Depuis trente ans, par exemple, nous voyons se reconstituer l’histoire d’une civilisation toute religieuse qui semblait n’avoir pas eu d’histoire. L’Inde paraissait échapper pour toujours à toute chronologie ; mais les indianistes ont suivi la méthode des géologues : ne pouvant fixer des dates, il se sont contentés de reconnaître d’abord les grandes périodes de la littérature et de la civilisation indienne. Les cadres étant formés, nous voyons les livres, les faits, les idées, venir s’y ranger tour à tour ; et, par des synchronismes prudemment rétablis, les grands faits de l’histoire de l’Inde commencent à prendre place dans l’histoire générale de l’humanité. Si l’on avait tenté cette restitution en commençant par le Vêda, vraisemblablement la science eut longtemps encore marché au hasard ; mais le bouddhisme, qui est la dernière forme des religions indiennes, a été le premier étudié scientifiquement[1]. Les grandes dates en ont été reconnues avec une approximation suffisante et ont servi de point de départ pour remonter ensuite le courant brâhmanique ; enfin, le Vêda a été découvert, et c’est sur lui que les études portent en ce moment.

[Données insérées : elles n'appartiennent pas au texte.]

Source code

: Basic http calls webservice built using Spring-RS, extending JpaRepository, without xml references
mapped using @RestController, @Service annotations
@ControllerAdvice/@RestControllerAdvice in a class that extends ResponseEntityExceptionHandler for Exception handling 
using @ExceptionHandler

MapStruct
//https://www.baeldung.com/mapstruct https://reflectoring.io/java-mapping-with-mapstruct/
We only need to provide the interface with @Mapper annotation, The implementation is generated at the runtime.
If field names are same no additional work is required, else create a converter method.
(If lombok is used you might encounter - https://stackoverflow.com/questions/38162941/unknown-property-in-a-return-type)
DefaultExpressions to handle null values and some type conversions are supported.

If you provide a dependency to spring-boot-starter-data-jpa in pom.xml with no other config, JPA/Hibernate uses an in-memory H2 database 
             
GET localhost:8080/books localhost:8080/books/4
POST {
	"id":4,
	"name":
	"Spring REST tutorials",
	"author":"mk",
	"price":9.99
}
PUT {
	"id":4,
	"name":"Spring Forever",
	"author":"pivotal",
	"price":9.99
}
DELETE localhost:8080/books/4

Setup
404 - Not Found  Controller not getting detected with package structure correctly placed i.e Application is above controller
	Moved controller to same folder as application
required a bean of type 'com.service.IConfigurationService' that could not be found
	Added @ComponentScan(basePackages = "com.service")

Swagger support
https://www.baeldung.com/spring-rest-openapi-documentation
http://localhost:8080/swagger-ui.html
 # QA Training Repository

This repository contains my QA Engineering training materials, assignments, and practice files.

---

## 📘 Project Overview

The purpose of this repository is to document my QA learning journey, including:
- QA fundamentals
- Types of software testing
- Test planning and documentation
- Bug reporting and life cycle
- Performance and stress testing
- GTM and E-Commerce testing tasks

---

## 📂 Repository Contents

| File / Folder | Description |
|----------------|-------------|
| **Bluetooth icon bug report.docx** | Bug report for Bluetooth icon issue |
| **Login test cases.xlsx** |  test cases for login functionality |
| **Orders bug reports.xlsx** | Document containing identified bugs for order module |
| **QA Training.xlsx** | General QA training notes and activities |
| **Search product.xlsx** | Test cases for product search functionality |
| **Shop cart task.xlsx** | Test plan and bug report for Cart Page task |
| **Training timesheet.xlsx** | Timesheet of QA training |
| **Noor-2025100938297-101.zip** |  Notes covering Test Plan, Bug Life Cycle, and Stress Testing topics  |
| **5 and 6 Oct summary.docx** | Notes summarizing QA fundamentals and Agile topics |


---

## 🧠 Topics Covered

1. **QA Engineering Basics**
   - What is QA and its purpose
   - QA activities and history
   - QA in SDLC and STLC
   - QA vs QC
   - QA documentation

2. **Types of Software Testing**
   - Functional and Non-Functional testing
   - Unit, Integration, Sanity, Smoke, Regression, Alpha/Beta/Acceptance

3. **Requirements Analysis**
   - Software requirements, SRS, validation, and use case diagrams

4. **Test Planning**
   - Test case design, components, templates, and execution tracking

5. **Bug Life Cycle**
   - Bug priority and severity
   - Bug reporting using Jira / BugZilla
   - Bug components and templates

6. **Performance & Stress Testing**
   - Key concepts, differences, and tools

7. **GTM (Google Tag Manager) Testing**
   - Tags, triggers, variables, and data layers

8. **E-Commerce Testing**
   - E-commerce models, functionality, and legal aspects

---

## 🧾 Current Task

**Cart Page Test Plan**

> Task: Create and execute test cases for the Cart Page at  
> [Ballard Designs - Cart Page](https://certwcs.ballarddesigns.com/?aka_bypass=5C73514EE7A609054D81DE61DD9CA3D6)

Or, le Vêda est la forme la plus antique des religions indiennes et celle qui nous les montre le plus près de leur berceau. Une suite de hasards heureux a fait connaître aux savants européens les livres sacrés de l’Orient dans l’ordre le plus favorable à l’étude. Les livres brâhmaniques, ou la religion indienne apparaît dans sa plénitude, ont été connus les premiers ; ceux du bouddhisme l’ont été plus tard et ont donné les premières dates historiques ; enfin, les

  1. Voyez l’Introduction à l’histoire du Bouddhisme indien, par Eug. Burnouf.